**Problem:** Print this span of the material below exactly: the line with "## Start a workflow (asynchronous)", the line with "- **Version History**: Track", and every line between them, but nothing else.

**Dataset excerpts:**
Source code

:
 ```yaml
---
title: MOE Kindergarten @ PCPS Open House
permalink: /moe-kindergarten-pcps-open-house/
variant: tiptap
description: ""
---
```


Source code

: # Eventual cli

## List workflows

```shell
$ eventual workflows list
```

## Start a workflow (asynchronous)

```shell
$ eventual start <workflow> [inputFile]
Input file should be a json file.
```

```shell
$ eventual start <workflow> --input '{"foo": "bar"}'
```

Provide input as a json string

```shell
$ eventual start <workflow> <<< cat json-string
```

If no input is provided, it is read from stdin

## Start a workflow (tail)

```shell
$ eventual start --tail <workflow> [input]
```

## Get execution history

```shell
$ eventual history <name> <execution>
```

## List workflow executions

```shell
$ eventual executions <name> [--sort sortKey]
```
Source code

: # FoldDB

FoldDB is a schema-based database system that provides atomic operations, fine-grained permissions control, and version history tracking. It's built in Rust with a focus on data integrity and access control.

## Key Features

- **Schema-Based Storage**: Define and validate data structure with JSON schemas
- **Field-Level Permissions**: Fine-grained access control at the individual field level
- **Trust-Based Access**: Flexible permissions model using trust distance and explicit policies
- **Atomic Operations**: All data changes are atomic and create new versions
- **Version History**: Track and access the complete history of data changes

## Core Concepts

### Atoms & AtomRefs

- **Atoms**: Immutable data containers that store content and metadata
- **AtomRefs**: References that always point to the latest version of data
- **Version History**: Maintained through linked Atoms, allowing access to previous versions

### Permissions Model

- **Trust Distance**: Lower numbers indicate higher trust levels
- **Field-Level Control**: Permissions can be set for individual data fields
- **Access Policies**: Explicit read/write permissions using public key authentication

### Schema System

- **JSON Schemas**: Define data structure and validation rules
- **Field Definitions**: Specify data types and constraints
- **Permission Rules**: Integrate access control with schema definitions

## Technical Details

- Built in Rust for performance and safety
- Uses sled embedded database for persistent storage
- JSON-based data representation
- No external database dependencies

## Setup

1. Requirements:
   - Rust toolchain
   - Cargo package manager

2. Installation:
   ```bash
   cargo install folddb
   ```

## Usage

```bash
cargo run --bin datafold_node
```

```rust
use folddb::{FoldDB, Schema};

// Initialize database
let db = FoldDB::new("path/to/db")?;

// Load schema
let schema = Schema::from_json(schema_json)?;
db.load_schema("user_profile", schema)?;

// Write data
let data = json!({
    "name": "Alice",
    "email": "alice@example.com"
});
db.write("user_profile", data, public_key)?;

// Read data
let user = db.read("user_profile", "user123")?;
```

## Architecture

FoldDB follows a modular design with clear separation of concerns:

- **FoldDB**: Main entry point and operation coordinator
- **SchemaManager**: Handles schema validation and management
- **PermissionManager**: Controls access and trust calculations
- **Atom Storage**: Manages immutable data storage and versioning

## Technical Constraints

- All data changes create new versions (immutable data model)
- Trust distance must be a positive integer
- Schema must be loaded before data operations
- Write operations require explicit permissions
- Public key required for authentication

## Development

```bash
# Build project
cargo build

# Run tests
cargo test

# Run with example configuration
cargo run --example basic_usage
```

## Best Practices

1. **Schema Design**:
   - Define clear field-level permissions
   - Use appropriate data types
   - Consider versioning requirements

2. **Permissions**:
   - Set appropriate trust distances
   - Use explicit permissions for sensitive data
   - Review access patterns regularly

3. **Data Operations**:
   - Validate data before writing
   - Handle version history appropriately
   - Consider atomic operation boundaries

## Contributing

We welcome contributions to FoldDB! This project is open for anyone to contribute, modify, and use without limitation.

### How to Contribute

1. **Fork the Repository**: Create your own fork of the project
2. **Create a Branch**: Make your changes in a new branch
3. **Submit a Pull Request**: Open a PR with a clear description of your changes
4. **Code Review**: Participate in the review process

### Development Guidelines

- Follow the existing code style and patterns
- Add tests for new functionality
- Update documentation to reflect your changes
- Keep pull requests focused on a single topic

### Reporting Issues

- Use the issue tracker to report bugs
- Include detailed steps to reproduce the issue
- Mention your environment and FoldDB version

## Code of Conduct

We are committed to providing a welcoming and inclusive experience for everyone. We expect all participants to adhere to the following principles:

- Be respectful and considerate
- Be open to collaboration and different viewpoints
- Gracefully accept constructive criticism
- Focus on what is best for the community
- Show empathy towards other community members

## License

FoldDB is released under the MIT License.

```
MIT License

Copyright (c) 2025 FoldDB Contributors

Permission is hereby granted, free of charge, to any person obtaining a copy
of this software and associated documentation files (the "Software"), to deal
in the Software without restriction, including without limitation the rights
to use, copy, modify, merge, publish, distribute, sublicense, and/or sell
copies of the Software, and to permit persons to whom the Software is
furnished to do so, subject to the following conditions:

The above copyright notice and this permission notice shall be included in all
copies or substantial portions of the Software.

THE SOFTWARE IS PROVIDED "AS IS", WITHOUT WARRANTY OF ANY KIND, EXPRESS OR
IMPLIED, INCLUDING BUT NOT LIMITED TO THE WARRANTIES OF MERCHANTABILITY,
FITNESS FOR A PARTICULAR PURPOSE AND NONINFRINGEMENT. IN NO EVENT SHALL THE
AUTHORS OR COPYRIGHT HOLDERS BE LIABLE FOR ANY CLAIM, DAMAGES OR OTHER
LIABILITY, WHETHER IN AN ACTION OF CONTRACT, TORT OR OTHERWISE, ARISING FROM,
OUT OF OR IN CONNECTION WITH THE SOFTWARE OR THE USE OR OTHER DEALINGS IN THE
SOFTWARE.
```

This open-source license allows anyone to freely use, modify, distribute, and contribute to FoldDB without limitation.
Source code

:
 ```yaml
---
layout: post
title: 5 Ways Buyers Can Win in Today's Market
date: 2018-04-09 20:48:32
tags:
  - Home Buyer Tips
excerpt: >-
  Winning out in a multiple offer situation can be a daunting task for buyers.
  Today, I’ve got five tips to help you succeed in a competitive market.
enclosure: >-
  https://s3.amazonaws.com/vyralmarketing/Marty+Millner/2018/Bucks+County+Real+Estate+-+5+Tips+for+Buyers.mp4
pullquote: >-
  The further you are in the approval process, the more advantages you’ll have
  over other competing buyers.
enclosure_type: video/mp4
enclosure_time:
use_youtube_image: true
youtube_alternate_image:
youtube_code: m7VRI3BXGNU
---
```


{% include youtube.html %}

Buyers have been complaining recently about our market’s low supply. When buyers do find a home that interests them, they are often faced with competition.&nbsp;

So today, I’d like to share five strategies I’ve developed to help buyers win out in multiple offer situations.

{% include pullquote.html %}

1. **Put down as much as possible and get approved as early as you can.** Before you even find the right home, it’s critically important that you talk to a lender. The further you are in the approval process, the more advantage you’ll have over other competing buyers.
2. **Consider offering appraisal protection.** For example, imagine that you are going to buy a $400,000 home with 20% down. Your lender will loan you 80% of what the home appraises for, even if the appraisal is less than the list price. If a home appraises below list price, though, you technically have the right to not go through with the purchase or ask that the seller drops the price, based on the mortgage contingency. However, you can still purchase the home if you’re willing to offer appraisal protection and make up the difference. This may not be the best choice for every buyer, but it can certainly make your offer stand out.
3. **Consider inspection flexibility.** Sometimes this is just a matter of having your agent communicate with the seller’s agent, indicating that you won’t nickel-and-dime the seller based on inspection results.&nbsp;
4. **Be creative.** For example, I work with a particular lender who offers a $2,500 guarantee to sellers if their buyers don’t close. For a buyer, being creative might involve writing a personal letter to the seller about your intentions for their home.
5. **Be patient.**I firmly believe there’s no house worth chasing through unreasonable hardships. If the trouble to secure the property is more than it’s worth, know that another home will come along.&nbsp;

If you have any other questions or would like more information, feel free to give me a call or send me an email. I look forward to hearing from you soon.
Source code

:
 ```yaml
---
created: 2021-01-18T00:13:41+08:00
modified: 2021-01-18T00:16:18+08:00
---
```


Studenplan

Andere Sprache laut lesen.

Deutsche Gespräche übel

**Reply to the task:**
## Start a workflow (asynchronous)

```shell
$ eventual start <workflow> [inputFile]
Input file should be a json file.
```

```shell
$ eventual start <workflow> --input '{"foo": "bar"}'
```

Provide input as a json string

```shell
$ eventual start <workflow> <<< cat json-string
```

If no input is provided, it is read from stdin

## Start a workflow (tail)

```shell
$ eventual start --tail <workflow> [input]
```

## Get execution history

```shell
$ eventual history <name> <execution>
```

## List workflow executions

```shell
$ eventual executions <name> [--sort sortKey]
```
Source code

: # FoldDB

FoldDB is a schema-based database system that provides atomic operations, fine-grained permissions control, and version history tracking. It's built in Rust with a focus on data integrity and access control.

## Key Features

- **Schema-Based Storage**: Define and validate data structure with JSON schemas
- **Field-Level Permissions**: Fine-grained access control at the individual field level
- **Trust-Based Access**: Flexible permissions model using trust distance and explicit policies
- **Atomic Operations**: All data changes are atomic and create new versions
- **Version History**: Track and access the complete history of data changes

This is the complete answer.